PROMPT >>
Could you write out the lines below exactly, beginning with the first and finishing with the one that contains "PyEphem provides the"?

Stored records
[Start of section]

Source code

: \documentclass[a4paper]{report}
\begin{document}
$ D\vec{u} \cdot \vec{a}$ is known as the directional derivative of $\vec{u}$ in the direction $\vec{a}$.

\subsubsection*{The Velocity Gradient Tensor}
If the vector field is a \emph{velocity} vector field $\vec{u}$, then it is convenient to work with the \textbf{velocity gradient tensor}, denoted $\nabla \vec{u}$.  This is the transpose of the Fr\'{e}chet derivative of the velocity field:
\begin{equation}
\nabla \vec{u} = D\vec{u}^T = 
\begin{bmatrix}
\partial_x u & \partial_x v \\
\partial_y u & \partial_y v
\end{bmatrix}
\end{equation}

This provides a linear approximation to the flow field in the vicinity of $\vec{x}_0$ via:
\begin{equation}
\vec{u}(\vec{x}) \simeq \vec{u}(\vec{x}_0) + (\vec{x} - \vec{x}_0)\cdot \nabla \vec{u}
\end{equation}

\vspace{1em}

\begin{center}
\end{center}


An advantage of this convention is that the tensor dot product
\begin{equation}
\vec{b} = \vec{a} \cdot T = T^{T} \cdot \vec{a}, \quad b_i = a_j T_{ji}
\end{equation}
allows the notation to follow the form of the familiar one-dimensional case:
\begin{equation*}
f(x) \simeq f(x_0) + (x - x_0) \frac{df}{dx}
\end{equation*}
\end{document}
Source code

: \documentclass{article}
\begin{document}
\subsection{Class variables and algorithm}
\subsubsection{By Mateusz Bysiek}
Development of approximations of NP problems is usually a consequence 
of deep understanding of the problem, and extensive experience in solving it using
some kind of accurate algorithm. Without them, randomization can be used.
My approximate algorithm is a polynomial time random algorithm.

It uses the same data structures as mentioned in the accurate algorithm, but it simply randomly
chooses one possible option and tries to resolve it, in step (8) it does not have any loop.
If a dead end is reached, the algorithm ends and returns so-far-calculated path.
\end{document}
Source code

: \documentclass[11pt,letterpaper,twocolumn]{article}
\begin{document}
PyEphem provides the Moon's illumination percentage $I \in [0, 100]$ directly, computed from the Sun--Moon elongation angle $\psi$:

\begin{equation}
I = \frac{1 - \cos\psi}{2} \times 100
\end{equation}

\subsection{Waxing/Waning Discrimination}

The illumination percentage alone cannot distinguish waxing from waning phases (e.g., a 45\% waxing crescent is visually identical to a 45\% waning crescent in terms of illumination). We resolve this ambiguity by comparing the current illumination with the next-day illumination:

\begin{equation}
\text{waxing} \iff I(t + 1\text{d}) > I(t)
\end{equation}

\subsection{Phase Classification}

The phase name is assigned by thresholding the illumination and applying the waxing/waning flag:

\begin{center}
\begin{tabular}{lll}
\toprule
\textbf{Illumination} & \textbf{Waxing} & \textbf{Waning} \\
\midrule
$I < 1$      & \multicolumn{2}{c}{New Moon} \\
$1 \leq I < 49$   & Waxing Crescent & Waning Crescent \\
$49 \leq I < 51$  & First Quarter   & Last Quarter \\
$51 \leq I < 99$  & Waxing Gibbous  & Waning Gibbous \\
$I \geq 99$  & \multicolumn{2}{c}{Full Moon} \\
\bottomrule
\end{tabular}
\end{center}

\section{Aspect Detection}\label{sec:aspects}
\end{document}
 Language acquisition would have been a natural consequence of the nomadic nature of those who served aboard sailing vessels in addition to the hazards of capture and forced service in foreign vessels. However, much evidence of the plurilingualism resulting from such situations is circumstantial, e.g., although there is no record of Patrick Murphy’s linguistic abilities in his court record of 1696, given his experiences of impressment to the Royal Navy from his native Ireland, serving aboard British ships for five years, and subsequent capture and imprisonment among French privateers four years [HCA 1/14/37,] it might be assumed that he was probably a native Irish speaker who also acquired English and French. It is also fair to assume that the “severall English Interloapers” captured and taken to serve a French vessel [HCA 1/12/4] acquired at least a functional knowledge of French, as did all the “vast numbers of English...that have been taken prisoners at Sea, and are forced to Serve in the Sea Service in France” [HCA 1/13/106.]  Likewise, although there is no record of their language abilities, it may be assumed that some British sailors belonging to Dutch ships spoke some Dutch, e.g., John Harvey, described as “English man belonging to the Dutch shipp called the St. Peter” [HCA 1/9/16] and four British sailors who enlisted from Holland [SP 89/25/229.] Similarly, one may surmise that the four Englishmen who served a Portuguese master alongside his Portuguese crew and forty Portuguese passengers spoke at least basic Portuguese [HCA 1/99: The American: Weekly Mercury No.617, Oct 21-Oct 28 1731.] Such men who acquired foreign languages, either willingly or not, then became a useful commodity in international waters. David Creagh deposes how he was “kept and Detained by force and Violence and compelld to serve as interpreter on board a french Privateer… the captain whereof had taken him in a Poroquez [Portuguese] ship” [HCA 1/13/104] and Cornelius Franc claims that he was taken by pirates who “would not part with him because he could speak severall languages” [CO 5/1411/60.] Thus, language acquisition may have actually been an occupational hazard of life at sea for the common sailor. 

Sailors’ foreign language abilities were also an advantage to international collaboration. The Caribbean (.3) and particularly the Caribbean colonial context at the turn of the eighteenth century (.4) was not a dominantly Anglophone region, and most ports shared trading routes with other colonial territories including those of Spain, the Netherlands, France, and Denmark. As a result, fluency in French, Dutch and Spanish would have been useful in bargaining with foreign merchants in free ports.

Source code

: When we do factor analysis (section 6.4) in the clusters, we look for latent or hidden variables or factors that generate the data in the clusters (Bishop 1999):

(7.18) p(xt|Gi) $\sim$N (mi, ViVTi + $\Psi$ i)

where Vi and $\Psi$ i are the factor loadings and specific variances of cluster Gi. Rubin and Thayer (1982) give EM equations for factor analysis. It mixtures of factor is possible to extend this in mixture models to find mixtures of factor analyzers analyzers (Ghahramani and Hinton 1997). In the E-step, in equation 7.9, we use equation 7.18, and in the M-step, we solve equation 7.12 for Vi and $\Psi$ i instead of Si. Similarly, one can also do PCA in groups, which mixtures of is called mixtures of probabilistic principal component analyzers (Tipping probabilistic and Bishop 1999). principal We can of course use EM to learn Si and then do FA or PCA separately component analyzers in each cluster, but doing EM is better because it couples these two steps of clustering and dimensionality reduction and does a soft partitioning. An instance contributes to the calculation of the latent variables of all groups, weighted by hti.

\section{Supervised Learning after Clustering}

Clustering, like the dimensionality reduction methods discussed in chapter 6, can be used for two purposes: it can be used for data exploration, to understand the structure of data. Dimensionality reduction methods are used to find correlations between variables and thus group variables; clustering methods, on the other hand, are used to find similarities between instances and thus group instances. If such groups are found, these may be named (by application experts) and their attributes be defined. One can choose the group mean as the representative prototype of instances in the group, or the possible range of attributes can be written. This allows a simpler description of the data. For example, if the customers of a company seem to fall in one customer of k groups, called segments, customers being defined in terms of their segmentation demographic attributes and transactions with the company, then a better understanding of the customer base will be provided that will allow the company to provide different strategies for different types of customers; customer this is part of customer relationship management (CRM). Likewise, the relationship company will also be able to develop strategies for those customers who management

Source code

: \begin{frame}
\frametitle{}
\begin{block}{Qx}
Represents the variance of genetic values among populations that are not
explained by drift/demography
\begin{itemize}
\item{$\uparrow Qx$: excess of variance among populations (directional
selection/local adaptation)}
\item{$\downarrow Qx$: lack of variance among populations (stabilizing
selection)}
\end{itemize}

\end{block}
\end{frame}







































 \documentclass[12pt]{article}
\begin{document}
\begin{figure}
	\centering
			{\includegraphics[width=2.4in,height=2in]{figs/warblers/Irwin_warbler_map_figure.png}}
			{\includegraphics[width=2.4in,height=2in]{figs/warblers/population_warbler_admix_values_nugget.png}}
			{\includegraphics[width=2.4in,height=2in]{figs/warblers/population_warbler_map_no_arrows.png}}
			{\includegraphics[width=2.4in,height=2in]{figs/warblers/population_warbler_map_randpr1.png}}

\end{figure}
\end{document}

[End of section]

RESULT FOR THIS TASK >>
Source code

: \documentclass[a4paper]{report}
\begin{document}
$ D\vec{u} \cdot \vec{a}$ is known as the directional derivative of $\vec{u}$ in the direction $\vec{a}$.

\subsubsection*{The Velocity Gradient Tensor}
If the vector field is a \emph{velocity} vector field $\vec{u}$, then it is convenient to work with the \textbf{velocity gradient tensor}, denoted $\nabla \vec{u}$.  This is the transpose of the Fr\'{e}chet derivative of the velocity field:
\begin{equation}
\nabla \vec{u} = D\vec{u}^T = 
\begin{bmatrix}
\partial_x u & \partial_x v \\
\partial_y u & \partial_y v
\end{bmatrix}
\end{equation}

This provides a linear approximation to the flow field in the vicinity of $\vec{x}_0$ via:
\begin{equation}
\vec{u}(\vec{x}) \simeq \vec{u}(\vec{x}_0) + (\vec{x} - \vec{x}_0)\cdot \nabla \vec{u}
\end{equation}

\vspace{1em}

\begin{center}
\end{center}


An advantage of this convention is that the tensor dot product
\begin{equation}
\vec{b} = \vec{a} \cdot T = T^{T} \cdot \vec{a}, \quad b_i = a_j T_{ji}
\end{equation}
allows the notation to follow the form of the familiar one-dimensional case:
\begin{equation*}
f(x) \simeq f(x_0) + (x - x_0) \frac{df}{dx}
\end{equation*}
\end{document}
Source code

: \documentclass{article}
\begin{document}
\subsection{Class variables and algorithm}
\subsubsection{By Mateusz Bysiek}
Development of approximations of NP problems is usually a consequence 
of deep understanding of the problem, and extensive experience in solving it using
some kind of accurate algorithm. Without them, randomization can be used.
My approximate algorithm is a polynomial time random algorithm.

It uses the same data structures as mentioned in the accurate algorithm, but it simply randomly
chooses one possible option and tries to resolve it, in step (8) it does not have any loop.
If a dead end is reached, the algorithm ends and returns so-far-calculated path.
\end{document}
Source code

: \documentclass[11pt,letterpaper,twocolumn]{article}
\begin{document}
PyEphem provides the Moon's illumination percentage $I \in [0, 100]$ directly, computed from the Sun--Moon elongation angle $\psi$:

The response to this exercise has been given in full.